Harvest and experience:

I have learned a lot, mastered related message attacks, and have a more thorough understanding of reduce() and lambda() functions.
I learned another variant of the leaked dp, well, I have to say, the harvest is quite big

Just remember:

After completing NEEPUSec CTF 2023, I felt that the quality of the questions in this competition was very good, so I searched for its previous questions, and then I did the NEEPUSec CTF 2021 RSA question. At first, it seemed very simple to read its title description, but after pushing it back and forth, I could only get m * e = 1 % (p + 1), m and e were still unknown, and as a result, nothing was found. After reading wp, I know that there are specific knowledge points for solving m and e here, so I searched a lot of information, and finally figured out this question.

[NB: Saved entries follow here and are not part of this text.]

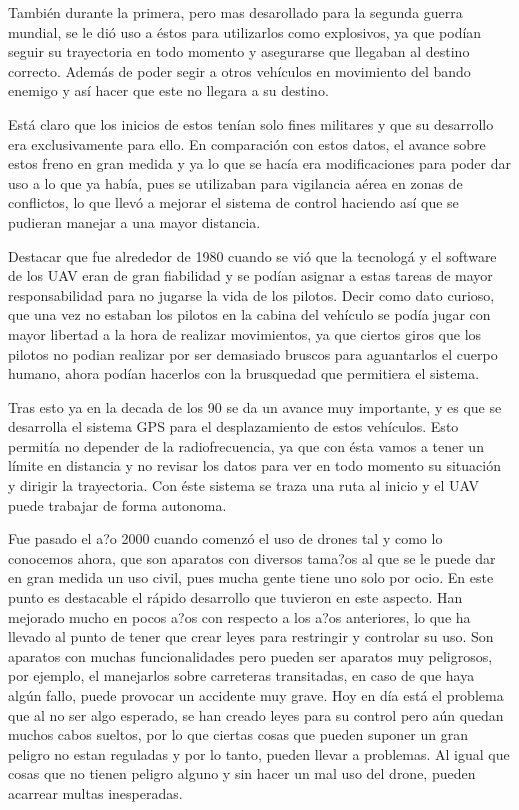 \documentclass{article}
\begin{document}
\hspace{1 cm} Tambi\'en durante la primera, pero mas desarollado para la segunda guerra mundial, se le di\'o uso a \'estos para utilizarlos como explosivos, ya que pod\'ian seguir su trayectoria en todo momento y asegurarse que llegaban al destino correcto. Adem\'as de poder segir a otros veh\'iculos en movimiento del bando enemigo y as\'i hacer que este no llegara a su destino. 

\hspace{1 cm} Est\'a claro que los inicios de estos ten\'ian solo fines militares y que su desarrollo era exclusivamente para ello. En comparaci\'on con estos datos, el avance sobre estos freno en gran medida y ya lo que se hac\'ia era modificaciones para poder dar uso a lo que ya hab\'ia, pues se utilizaban para vigilancia a\'erea en zonas de conflictos, lo que llev\'o a mejorar el sistema de control haciendo as\'i que se pudieran manejar a una mayor distancia. 

\hspace{1 cm}Destacar que fue alrededor de 1980 cuando se vi\'o que la tecnolog\'a y el software de los UAV eran de gran fiabilidad y se pod\'ian asignar a estas tareas de mayor responsabilidad para no jugarse la vida de los pilotos. Decir como dato curioso, que una vez no estaban los pilotos en la cabina del veh\'iculo se pod\'ia jugar con mayor libertad a la hora de realizar movimientos, ya que ciertos giros que los pilotos no podian realizar por ser demasiado bruscos para aguantarlos el cuerpo humano, ahora pod\'ian hacerlos con la brusquedad que permitiera el sistema.  

\hspace{1 cm} Tras esto ya en la decada de los 90 se da un avance muy importante, y es que se desarrolla el sistema GPS para el desplazamiento de estos veh\'iculos. Esto permit\'ia no depender de la radiofrecuencia, ya que con \'esta vamos a tener un l\'imite en distancia y no revisar los datos para ver en todo momento su situaci\'on y dirigir la trayectoria. Con \'este sistema se traza una ruta al inicio y el UAV puede trabajar de forma autonoma. 

\hspace{1 cm} Fue pasado el a?o 2000 cuando comenz\'o el uso de drones tal y como lo conocemos ahora, que son aparatos con diversos tama?os al que se le puede dar en gran medida un uso civil, pues mucha gente tiene uno solo por ocio. En este punto es destacable el r\'apido desarrollo que tuvieron en este aspecto. Han mejorado mucho en pocos a?os con respecto a los a?os anteriores, lo que ha llevado al punto de tener que crear leyes para restringir y controlar su uso. Son aparatos con muchas funcionalidades pero pueden ser aparatos muy peligrosos, por ejemplo, el manejarlos sobre carreteras transitadas, en caso de que haya alg\'un fallo, puede provocar un accidente muy grave. Hoy en d\'ia est\'a el problema que al no ser algo esperado, se han creado leyes para su control pero a\'un quedan muchos cabos sueltos, por lo que ciertas cosas que pueden suponer un gran peligro no estan reguladas y por lo tanto, pueden llevar a problemas. Al igual que cosas que no tienen peligro alguno y sin hacer un mal uso del drone, pueden acarrear multas inesperadas.
\end{document}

In fact, at the beginning, it was based on the idea of directly setting the script, but suddenly thought of a sentence said by a senior, “We are engaged in network security, not looking for ctfer of flag, don’t reverse the two.”
But in fact, it is still a bit reluctant to fully understand this question. There are some small points in it that I still don’t understand. Filling attack (haven’t looked for information yet), in short, the general steps and meaning are clear.